Dead Fly edges out Chirac and Le Pen!
In a startling development in France's tortuous presidential election process yesterday, a dead fly beat both Jacques Chirac and far-right candidate Jean Le Pen to become head of state in the ailing democracy. In one of the closest-fought battles in France's electoral history, the dead fly edged out the other candidates, receiving only one vote more than either of the others.

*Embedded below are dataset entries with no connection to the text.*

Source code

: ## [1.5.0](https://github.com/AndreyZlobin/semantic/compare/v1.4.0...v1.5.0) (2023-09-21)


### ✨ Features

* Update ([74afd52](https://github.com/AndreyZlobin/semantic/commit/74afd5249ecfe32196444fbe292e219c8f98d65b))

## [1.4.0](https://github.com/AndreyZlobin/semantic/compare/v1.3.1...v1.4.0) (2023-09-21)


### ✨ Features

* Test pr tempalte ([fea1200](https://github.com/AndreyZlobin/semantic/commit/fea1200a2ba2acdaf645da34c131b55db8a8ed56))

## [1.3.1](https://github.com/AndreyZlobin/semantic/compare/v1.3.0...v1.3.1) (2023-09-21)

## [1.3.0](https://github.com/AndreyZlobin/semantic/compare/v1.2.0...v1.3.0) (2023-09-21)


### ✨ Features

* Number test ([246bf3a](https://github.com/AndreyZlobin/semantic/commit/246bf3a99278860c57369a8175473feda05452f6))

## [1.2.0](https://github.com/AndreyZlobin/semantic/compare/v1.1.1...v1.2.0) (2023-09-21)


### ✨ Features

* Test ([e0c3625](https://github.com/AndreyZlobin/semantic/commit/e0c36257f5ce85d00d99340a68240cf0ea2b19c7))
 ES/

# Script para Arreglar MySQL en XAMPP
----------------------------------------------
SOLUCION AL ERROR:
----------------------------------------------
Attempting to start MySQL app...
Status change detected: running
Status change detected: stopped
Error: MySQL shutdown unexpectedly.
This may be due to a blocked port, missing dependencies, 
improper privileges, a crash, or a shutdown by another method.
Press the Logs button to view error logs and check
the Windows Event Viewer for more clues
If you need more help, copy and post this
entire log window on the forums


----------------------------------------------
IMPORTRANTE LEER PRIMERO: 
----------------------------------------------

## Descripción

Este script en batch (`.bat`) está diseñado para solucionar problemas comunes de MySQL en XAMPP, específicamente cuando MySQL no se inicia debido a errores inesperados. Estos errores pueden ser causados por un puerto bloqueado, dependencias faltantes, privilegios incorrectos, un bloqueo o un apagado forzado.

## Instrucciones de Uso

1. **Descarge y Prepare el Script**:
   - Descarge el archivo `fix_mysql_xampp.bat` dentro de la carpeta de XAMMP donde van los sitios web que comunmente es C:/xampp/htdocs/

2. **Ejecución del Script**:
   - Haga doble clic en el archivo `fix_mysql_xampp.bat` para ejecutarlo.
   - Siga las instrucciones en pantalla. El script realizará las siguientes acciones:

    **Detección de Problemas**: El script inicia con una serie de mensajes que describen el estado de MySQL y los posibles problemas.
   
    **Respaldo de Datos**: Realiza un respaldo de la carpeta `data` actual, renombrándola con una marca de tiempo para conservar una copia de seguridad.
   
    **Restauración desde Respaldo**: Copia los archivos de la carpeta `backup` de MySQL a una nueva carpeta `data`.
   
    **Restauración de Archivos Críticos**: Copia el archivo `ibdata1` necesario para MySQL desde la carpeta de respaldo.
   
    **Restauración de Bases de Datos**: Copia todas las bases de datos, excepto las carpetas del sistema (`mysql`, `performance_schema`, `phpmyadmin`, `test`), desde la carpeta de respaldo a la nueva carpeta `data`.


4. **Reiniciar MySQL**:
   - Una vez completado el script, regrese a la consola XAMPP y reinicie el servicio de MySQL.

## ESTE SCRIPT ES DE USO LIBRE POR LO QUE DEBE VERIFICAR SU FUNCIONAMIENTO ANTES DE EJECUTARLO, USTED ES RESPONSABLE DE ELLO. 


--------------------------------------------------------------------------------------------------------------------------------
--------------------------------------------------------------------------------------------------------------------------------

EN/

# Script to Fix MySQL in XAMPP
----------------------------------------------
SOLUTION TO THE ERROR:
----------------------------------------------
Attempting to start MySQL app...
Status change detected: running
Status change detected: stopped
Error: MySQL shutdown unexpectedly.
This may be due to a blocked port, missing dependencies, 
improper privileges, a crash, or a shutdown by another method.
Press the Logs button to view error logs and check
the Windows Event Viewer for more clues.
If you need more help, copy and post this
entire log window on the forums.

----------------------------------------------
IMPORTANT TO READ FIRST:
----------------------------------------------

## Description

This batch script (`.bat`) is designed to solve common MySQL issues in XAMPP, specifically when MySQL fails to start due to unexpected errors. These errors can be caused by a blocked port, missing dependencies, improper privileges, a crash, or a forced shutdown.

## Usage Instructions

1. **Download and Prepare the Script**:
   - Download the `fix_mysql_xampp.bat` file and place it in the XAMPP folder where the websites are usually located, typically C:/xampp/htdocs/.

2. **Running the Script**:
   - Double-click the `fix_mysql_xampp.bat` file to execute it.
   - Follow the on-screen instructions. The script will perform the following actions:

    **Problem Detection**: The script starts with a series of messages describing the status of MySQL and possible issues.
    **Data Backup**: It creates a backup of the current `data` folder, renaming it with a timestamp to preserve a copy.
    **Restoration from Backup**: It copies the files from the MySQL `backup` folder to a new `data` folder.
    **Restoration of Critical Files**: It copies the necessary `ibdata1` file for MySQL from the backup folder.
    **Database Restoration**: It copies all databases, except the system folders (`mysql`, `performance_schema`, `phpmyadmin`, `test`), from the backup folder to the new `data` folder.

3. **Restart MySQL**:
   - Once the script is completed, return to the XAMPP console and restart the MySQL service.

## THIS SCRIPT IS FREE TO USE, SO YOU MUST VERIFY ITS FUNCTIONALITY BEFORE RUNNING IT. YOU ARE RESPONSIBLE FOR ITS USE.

The pivotal voter in this election, Jean-Bertrand Robespierre from Nimes, said of his crucial vote: "Hee-haw heehaw heehaw-heehaw. Heehaw heehaw heehaw. Fauteuil."
It is believe that the dead fly received the deciding vote, when he became lodged under the heel of M Robespierre's hand whilst crawling across the ballot paper on Monday. A spokesman for the beleaguered Frenchman said: "M Robespierre did not go to the polling station with the intention of voting, but, due to the amount of cheap, red wine he had consumed between his morning croissants and brushing his teeth, accidentally marked the page whilst stumbling through the polling booth.
"The fact that this mark quite clearly appears next to the dead fly attached to the paper in no way indicates M Robespierre's approval of the aforesaid candidate, nor should it be taken to be an indication of any willingness on his part to participate in the system of parliamentary democracy.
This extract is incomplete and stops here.